Type piracy is extending methods of functions defined outside of the present library to types defined outside the library. This is not kosher, because then the act of importing a library suddenly changes global state; any other code that assumes different behavior between these functions and types now suddenly has bugs.
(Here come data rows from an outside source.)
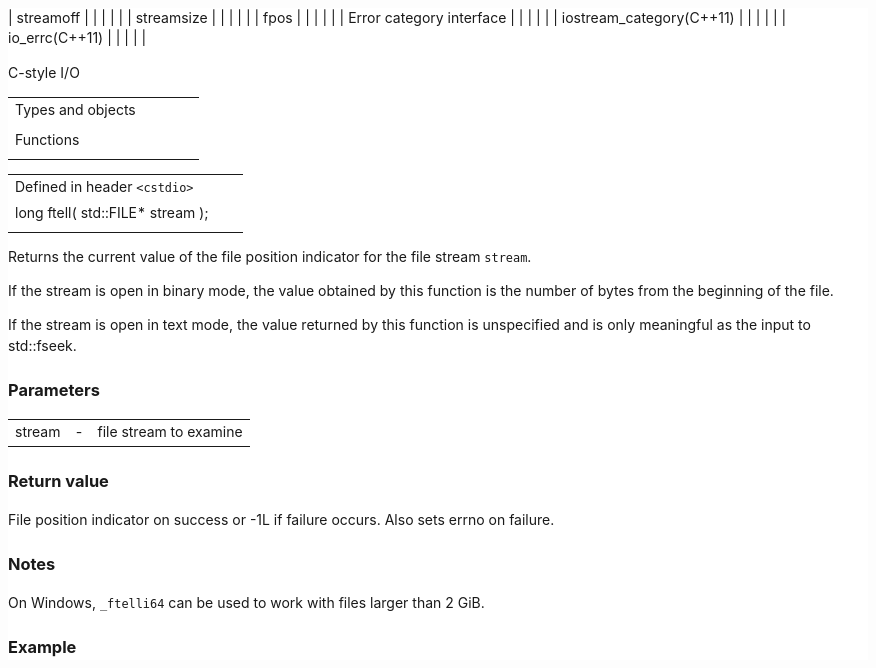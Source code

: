 | streamoff | | | | |
| streamsize | | | | |
| fpos | | | | |
| Error category interface | | | | |
| iostream_category(C++11) | | | | |
| io_errc(C++11) | | | | |

C-style I/O

|  |  |  |  |  |
| --- | --- | --- | --- | --- |
| Types and objects | | | | |
| |  |  |  |  |  | | --- | --- | --- | --- | --- | | FILE | | | | | | fpos_t | | | | | |  | | | | | | |  |  |  |  |  | | --- | --- | --- | --- | --- | | stdinstdoutstderr | | | | | |
| Functions | | | | |
| |  |  |  |  |  | | --- | --- | --- | --- | --- | | File access | | | | | | |  |  |  |  |  | | --- | --- | --- | --- | --- | | fopen | | | | | | freopen | | | | | | fclose | | | | | | fflush | | | | | | |  |  |  |  |  | | --- | --- | --- | --- | --- | | fwide | | | | | | setbuf | | | | | | setvbuf | | | | | |  | | | | | | | Direct input/output | | | | | | |  |  |  |  |  | | --- | --- | --- | --- | --- | | fread | | | | | | |  |  |  |  |  | | --- | --- | --- | --- | --- | | fwrite | | | | | | | Unformatted input/output | | | | | | |  |  |  |  |  | | --- | --- | --- | --- | --- | | fgetcgetc | | | | | | fgets | | | | | | fputcputc | | | | | | fputs | | | | | | getchar | | | | | | gets(until C++14) | | | | | | putchar | | | | | | puts | | | | | | ungetc | | | | | | |  |  |  |  |  | | --- | --- | --- | --- | --- | | fgetwcgetwc | | | | | | fgetws | | | | | | fputwcputwc | | | | | | fputws | | | | | | getwchar | | | | | | putwchar | | | | | | ungetwc | | | | | |  | | | | | |  | | | | | | | Formatted input | | | | | | |  |  |  |  |  | | --- | --- | --- | --- | --- | | scanffscanfsscanf | | | | | | vscanfvfscanfvsscanf(C++11)(C++11)(C++11) | | | | | | |  |  |  |  |  | | --- | --- | --- | --- | --- | | wscanffwscanfswscanf | | | | | | vwscanfvfwscanfvswscanf(C++11)(C++11)(C++11) | | | | | | | |  |  |  |  |  | | --- | --- | --- | --- | --- | | Formatted output | | | | | | |  |  |  |  |  | | --- | --- | --- | --- | --- | | printffprintfsprintfsnprintf(C++11) | | | | | | vprintfvfprintfvsprintfvsnprintf(C++11) | | | | | | |  |  |  |  |  | | --- | --- | --- | --- | --- | | wprintffwprintfswprintf | | | | | | vwprintfvfwprintfvswprintf | | | | | | | File positioning | | | | | | ****ftell**** | | | | | | fgetpos | | | | | | fseek | | | | | | fsetpos | | | | | | rewind | | | | | | Error handling | | | | | | clearerr | | | | | | feof | | | | | | ferror | | | | | | perror | | | | | | Operations on files | | | | | | remove | | | | | | rename | | | | | | tmpfile | | | | | | tmpnam | | | | | |

|  |  |  |
| --- | --- | --- |
| Defined in header `<cstdio>` |  |  |
| long ftell( std::FILE\* stream ); |  |  |
|  |  |  |

Returns the current value of the file position indicator for the file stream `stream`.

If the stream is open in binary mode, the value obtained by this function is the number of bytes from the beginning of the file.

If the stream is open in text mode, the value returned by this function is unspecified and is only meaningful as the input to std::fseek.

### Parameters

|  |  |  |
| --- | --- | --- |
| stream | - | file stream to examine |

### Return value

File position indicator on success or -1L if failure occurs. Also sets errno on failure.

### Notes

On Windows, `_ftelli64` can be used to work with files larger than 2 GiB.

### Example
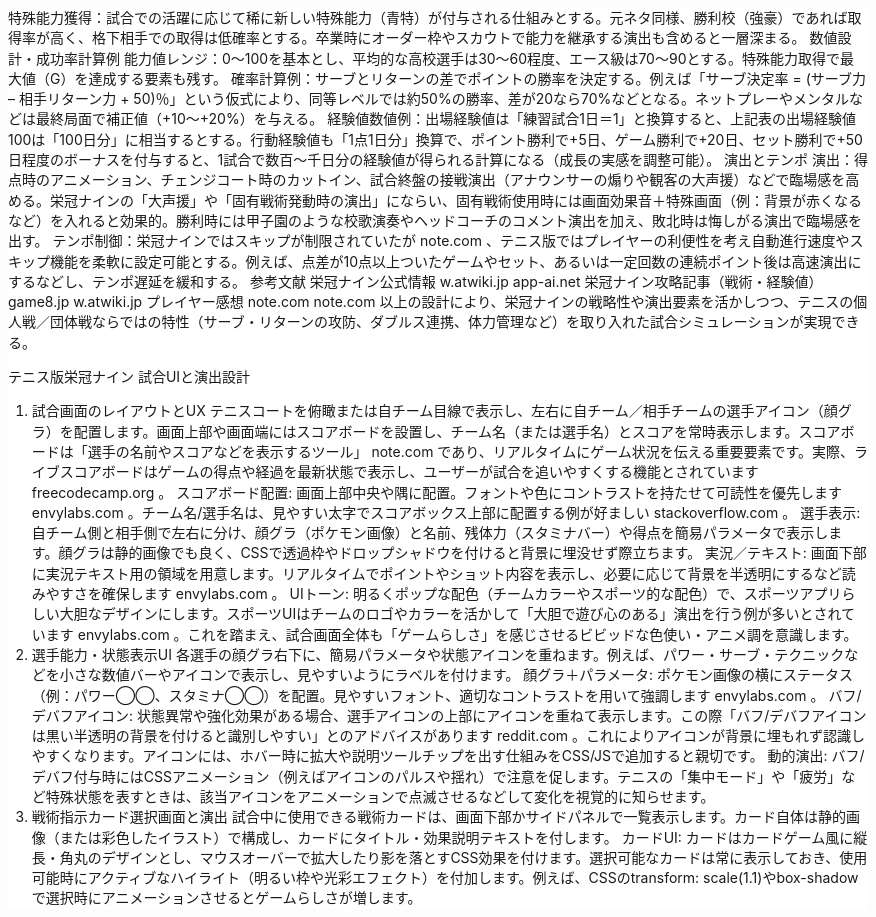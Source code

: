 特殊能力獲得：試合での活躍に応じて稀に新しい特殊能力（青特）が付与される仕組みとする。元ネタ同様、勝利校（強豪）であれば取得率が高く、格下相手での取得は低確率とする。卒業時にオーダー枠やスカウトで能力を継承する演出も含めると一層深まる。
数値設計・成功率計算例
能力値レンジ：0～100を基本とし、平均的な高校選手は30～60程度、エース級は70～90とする。特殊能力取得で最大値（G）を達成する要素も残す。
確率計算例：サーブとリターンの差でポイントの勝率を決定する。例えば「サーブ決定率 = (サーブ力 – 相手リターン力 + 50)％」という仮式により、同等レベルでは約50%の勝率、差が20なら70%などとなる。ネットプレーやメンタルなどは最終局面で補正値（+10～+20%）を与える。
経験値数値例：出場経験値は「練習試合1日＝1」と換算すると、上記表の出場経験値100は「100日分」に相当するとする。行動経験値も「1点1日分」換算で、ポイント勝利で+5日、ゲーム勝利で+20日、セット勝利で+50日程度のボーナスを付与すると、1試合で数百～千日分の経験値が得られる計算になる（成長の実感を調整可能）。
演出とテンポ
演出：得点時のアニメーション、チェンジコート時のカットイン、試合終盤の接戦演出（アナウンサーの煽りや観客の大声援）などで臨場感を高める。栄冠ナインの「大声援」や「固有戦術発動時の演出」にならい、固有戦術使用時には画面効果音＋特殊画面（例：背景が赤くなるなど）を入れると効果的。勝利時には甲子園のような校歌演奏やヘッドコーチのコメント演出を加え、敗北時は悔しがる演出で臨場感を出す。
テンポ制御：栄冠ナインではスキップが制限されていたが
note.com
、テニス版ではプレイヤーの利便性を考え自動進行速度やスキップ機能を柔軟に設定可能とする。例えば、点差が10点以上ついたゲームやセット、あるいは一定回数の連続ポイント後は高速演出にするなどし、テンポ遅延を緩和する。
参考文献
栄冠ナイン公式情報
w.atwiki.jp
app-ai.net
栄冠ナイン攻略記事（戦術・経験値）
game8.jp
w.atwiki.jp
プレイヤー感想
note.com
note.com
以上の設計により、栄冠ナインの戦略性や演出要素を活かしつつ、テニスの個人戦／団体戦ならではの特性（サーブ・リターンの攻防、ダブルス連携、体力管理など）を取り入れた試合シミュレーションが実現できる。


テニス版栄冠ナイン 試合UIと演出設計
1. 試合画面のレイアウトとUX
テニスコートを俯瞰または自チーム目線で表示し、左右に自チーム／相手チームの選手アイコン（顔グラ）を配置します。画面上部や画面端にはスコアボードを設置し、チーム名（または選手名）とスコアを常時表示します。スコアボードは「選手の名前やスコアなどを表示するツール」
note.com
であり、リアルタイムにゲーム状況を伝える重要要素です。実際、ライブスコアボードはゲームの得点や経過を最新状態で表示し、ユーザーが試合を追いやすくする機能とされています
freecodecamp.org
。
スコアボード配置: 画面上部中央や隅に配置。フォントや色にコントラストを持たせて可読性を優先します
envylabs.com
。チーム名/選手名は、見やすい太字でスコアボックス上部に配置する例が好ましい
stackoverflow.com
。
選手表示: 自チーム側と相手側で左右に分け、顔グラ（ポケモン画像）と名前、残体力（スタミナバー）や得点を簡易パラメータで表示します。顔グラは静的画像でも良く、CSSで透過枠やドロップシャドウを付けると背景に埋没せず際立ちます。
実況／テキスト: 画面下部に実況テキスト用の領域を用意します。リアルタイムでポイントやショット内容を表示し、必要に応じて背景を半透明にするなど読みやすさを確保します
envylabs.com
。
UIトーン: 明るくポップな配色（チームカラーやスポーツ的な配色）で、スポーツアプリらしい大胆なデザインにします。スポーツUIはチームのロゴやカラーを活かして「大胆で遊び心のある」演出を行う例が多いとされています
envylabs.com
。これを踏まえ、試合画面全体も「ゲームらしさ」を感じさせるビビッドな色使い・アニメ調を意識します。
2. 選手能力・状態表示UI
各選手の顔グラ右下に、簡易パラメータや状態アイコンを重ねます。例えば、パワー・サーブ・テクニックなどを小さな数値バーやアイコンで表示し、見やすいようにラベルを付けます。
顔グラ＋パラメータ: ポケモン画像の横にステータス（例：パワー◯◯、スタミナ◯◯）を配置。見やすいフォント、適切なコントラストを用いて強調します
envylabs.com
。
バフ/デバフアイコン: 状態異常や強化効果がある場合、選手アイコンの上部にアイコンを重ねて表示します。この際「バフ/デバフアイコンは黒い半透明の背景を付けると識別しやすい」とのアドバイスがあります
reddit.com
。これによりアイコンが背景に埋もれず認識しやすくなります。アイコンには、ホバー時に拡大や説明ツールチップを出す仕組みをCSS/JSで追加すると親切です。
動的演出: バフ/デバフ付与時にはCSSアニメーション（例えばアイコンのパルスや揺れ）で注意を促します。テニスの「集中モード」や「疲労」など特殊状態を表すときは、該当アイコンをアニメーションで点滅させるなどして変化を視覚的に知らせます。
3. 戦術指示カード選択画面と演出
試合中に使用できる戦術カードは、画面下部かサイドパネルで一覧表示します。カード自体は静的画像（または彩色したイラスト）で構成し、カードにタイトル・効果説明テキストを付します。
カードUI: カードはカードゲーム風に縦長・角丸のデザインとし、マウスオーバーで拡大したり影を落とすCSS効果を付けます。選択可能なカードは常に表示しておき、使用可能時にアクティブなハイライト（明るい枠や光彩エフェクト）を付加します。例えば、CSSのtransform: scale(1.1)やbox-shadowで選択時にアニメーションさせるとゲームらしさが増します。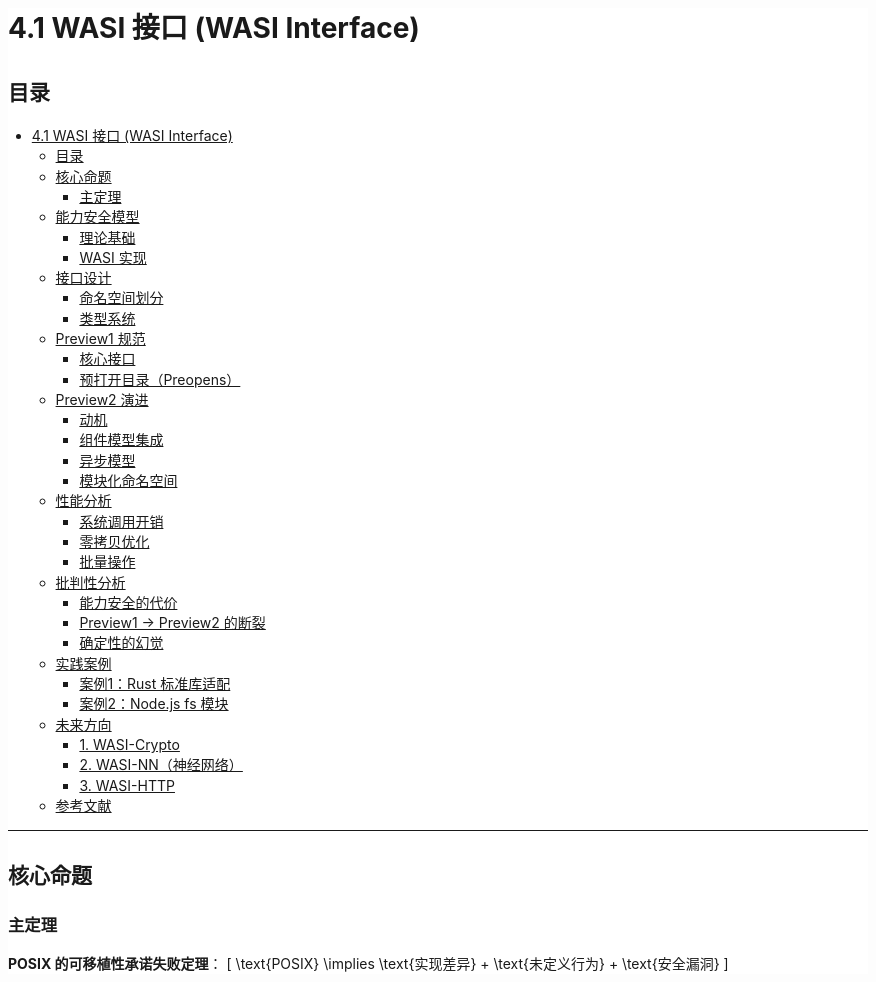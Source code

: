 # 4.1 WASI 接口 (WASI Interface)

## 目录

- [4.1 WASI 接口 (WASI Interface)](#41-wasi-接口-wasi-interface)
  - [目录](#目录)
  - [核心命题](#核心命题)
    - [主定理](#主定理)
  - [能力安全模型](#能力安全模型)
    - [理论基础](#理论基础)
    - [WASI 实现](#wasi-实现)
  - [接口设计](#接口设计)
    - [命名空间划分](#命名空间划分)
    - [类型系统](#类型系统)
  - [Preview1 规范](#preview1-规范)
    - [核心接口](#核心接口)
    - [预打开目录（Preopens）](#预打开目录preopens)
  - [Preview2 演进](#preview2-演进)
    - [动机](#动机)
    - [组件模型集成](#组件模型集成)
    - [异步模型](#异步模型)
    - [模块化命名空间](#模块化命名空间)
  - [性能分析](#性能分析)
    - [系统调用开销](#系统调用开销)
    - [零拷贝优化](#零拷贝优化)
    - [批量操作](#批量操作)
  - [批判性分析](#批判性分析)
    - [能力安全的代价](#能力安全的代价)
    - [Preview1 → Preview2 的断裂](#preview1--preview2-的断裂)
    - [确定性的幻觉](#确定性的幻觉)
  - [实践案例](#实践案例)
    - [案例1：Rust 标准库适配](#案例1rust-标准库适配)
    - [案例2：Node.js fs 模块](#案例2nodejs-fs-模块)
  - [未来方向](#未来方向)
    - [1. WASI-Crypto](#1-wasi-crypto)
    - [2. WASI-NN（神经网络）](#2-wasi-nn神经网络)
    - [3. WASI-HTTP](#3-wasi-http)
  - [参考文献](#参考文献)

---

## 核心命题

### 主定理

**POSIX 的可移植性承诺失败定理**：
\[
\text{POSIX} \implies \text{实现差异} + \text{未定义行为} + \text{安全漏洞}
\]
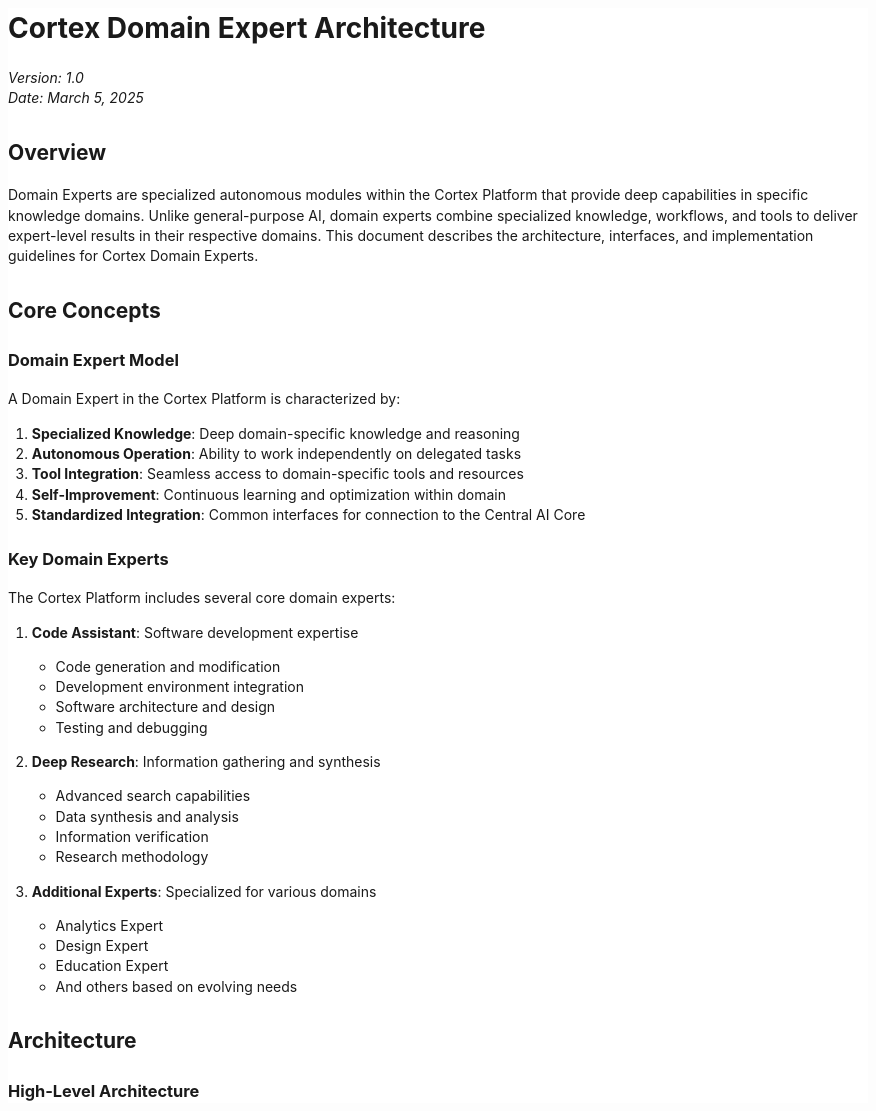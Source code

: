 # Cortex Domain Expert Architecture

_Version: 1.0_  
_Date: March 5, 2025_

## Overview

Domain Experts are specialized autonomous modules within the Cortex Platform that provide deep capabilities in specific knowledge domains. Unlike general-purpose AI, domain experts combine specialized knowledge, workflows, and tools to deliver expert-level results in their respective domains. This document describes the architecture, interfaces, and implementation guidelines for Cortex Domain Experts.

## Core Concepts

### Domain Expert Model

A Domain Expert in the Cortex Platform is characterized by:

1. **Specialized Knowledge**: Deep domain-specific knowledge and reasoning
2. **Autonomous Operation**: Ability to work independently on delegated tasks
3. **Tool Integration**: Seamless access to domain-specific tools and resources
4. **Self-Improvement**: Continuous learning and optimization within domain
5. **Standardized Integration**: Common interfaces for connection to the Central AI Core

### Key Domain Experts

The Cortex Platform includes several core domain experts:

1. **Code Assistant**: Software development expertise

   - Code generation and modification
   - Development environment integration
   - Software architecture and design
   - Testing and debugging

2. **Deep Research**: Information gathering and synthesis

   - Advanced search capabilities
   - Data synthesis and analysis
   - Information verification
   - Research methodology

3. **Additional Experts**: Specialized for various domains
   - Analytics Expert
   - Design Expert
   - Education Expert
   - And others based on evolving needs

## Architecture

### High-Level Architecture
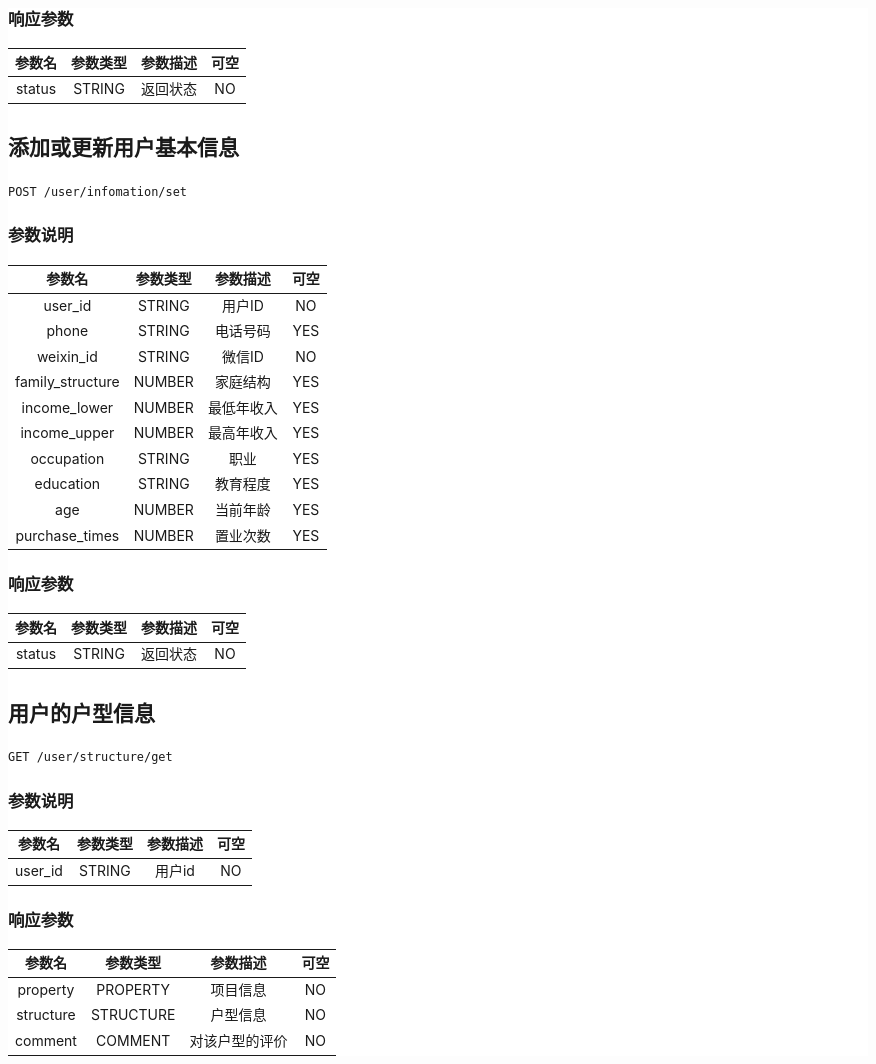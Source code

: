 ### 响应参数

|  参数名   |  参数类型  | 参数描述 |  可空  |
| :----: | :----: | :--: | :--: |
| status | STRING | 返回状态 |  NO  |

## 添加或更新用户基本信息

```sdf
POST /user/infomation/set
```

### 参数说明

|       参数名        |  参数类型  | 参数描述  |  可空  |
| :--------------: | :----: | :---: | :--: |
|     user_id      | STRING | 用户ID  |  NO  |
|      phone       | STRING | 电话号码  | YES  |
|    weixin_id     | STRING | 微信ID  |  NO  |
| family_structure | NUMBER | 家庭结构  | YES  |
|   income_lower   | NUMBER | 最低年收入 | YES  |
|   income_upper   | NUMBER | 最高年收入 | YES  |
|    occupation    | STRING |  职业   | YES  |
|    education     | STRING | 教育程度  | YES  |
|       age        | NUMBER | 当前年龄  | YES  |
|  purchase_times  | NUMBER | 置业次数  | YES  |

### 响应参数

|  参数名   |  参数类型  | 参数描述 |  可空  |
| :----: | :----: | :--: | :--: |
| status | STRING | 返回状态 |  NO  |

## 用户的户型信息

```sdf
GET /user/structure/get
```

### 参数说明

|   参数名   |  参数类型  | 参数描述 |  可空  |
| :-----: | :----: | :--: | :--: |
| user_id | STRING | 用户id |  NO  |

### 响应参数

|    参数名    |   参数类型    |  参数描述   |  可空  |
| :-------: | :-------: | :-----: | :--: |
| property  | PROPERTY  |  项目信息   |  NO  |
| structure | STRUCTURE |  户型信息   |  NO  |
|  comment  |  COMMENT  | 对该户型的评价 |  NO  |

##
However, the @pirate
macro allows you to locally pirate only the methods in the following expression, avoiding the dangers of piracy.
julia> using SIMDPirates
julia> C = randn(8,8);
julia> v1 = vload(Vec{8,Float64},C, 1);
julia> v2 = vload(Vec{8,Float64},C, 9);
julia> v3 = vload(Vec{8,Float64},C,17);
julia> v4 = vload(Vec{8,Float64},C,25);
julia> @macroexpand @pirate sqrt(v1)
:((SIMDPirates.vsqrt)(v1))
julia> @macroexpand @pirate v1 + v2
:((SIMDPirates.vadd)(v1, v2))
julia> @macroexpand @pirate v1 + v2 * v3
:((SIMDPirates.vmuladd)(v2, v3, v1))
julia> @macroexpand @pirate v1 * v2 + v3 * v4
:((SIMDPirates.vmuladd)(v1, v2, (SIMDPirates.vmul)(v3, v4)))
Why the trouble?
LLVM has an easier time optimizing code without the wrapper. Using SIMDPirates.jl
:
julia> @code_native SIMDPirates.vmuladd(v1, v2, v3)
.text
; Function vmuladd {
; Location: floating_point_arithmetic.jl:48
; Function llvmwrap; {
; Location: llvmwrap.jl:148
; Function llvmwrap; {
; Location: llvmwrap.jl:148
; Function macro expansion; {
; Location: floating_point_arithmetic.jl:48
vfmadd213pd %zmm2, %zmm1, %zmm0
;}}}
retq
nopw (%rax,%rax)
;}
while SIMD.jl
results in plenty of unnecessary mov instructions:
julia> @code_native muladd(v1, v2, v3)
.text
; Function muladd {
; Location: SIMD.jl:1007
; Function llvmwrap; {
; Location: SIMD.jl:663
; Function llvmwrap; {
; Location: SIMD.jl:663
; Function macro expansion; {
; Location: SIMD.jl:1007
vmovupd (%rsi), %zmm0
vmovupd (%rdx), %zmm1
vfmadd213pd (%rcx), %zmm0, %zmm1
;}}}
vmovapd %zmm1, (%rdi)
movq %rdi, %rax
vzeroupper
retq
nop
;}
Compared to SIMDPirates.jl
, SIMD.jl
resulted in lots of unnecessary instructions; in particular: two vmovupd
, one vmovapd
, and one movq
.
The compiler can often eliminate many of these instructions, but rarely all
Additionally, SIMDPirates.jl
works better with SLEEFwrap.jl
for high performance vectorized elementary functions. SIMD.jl
results in several extra move instructions per call, and in the case of avx-512, has been highly unstable with frequent segmentation faults (although SLEEFwrap.sincos
still segfaults in benchmarks).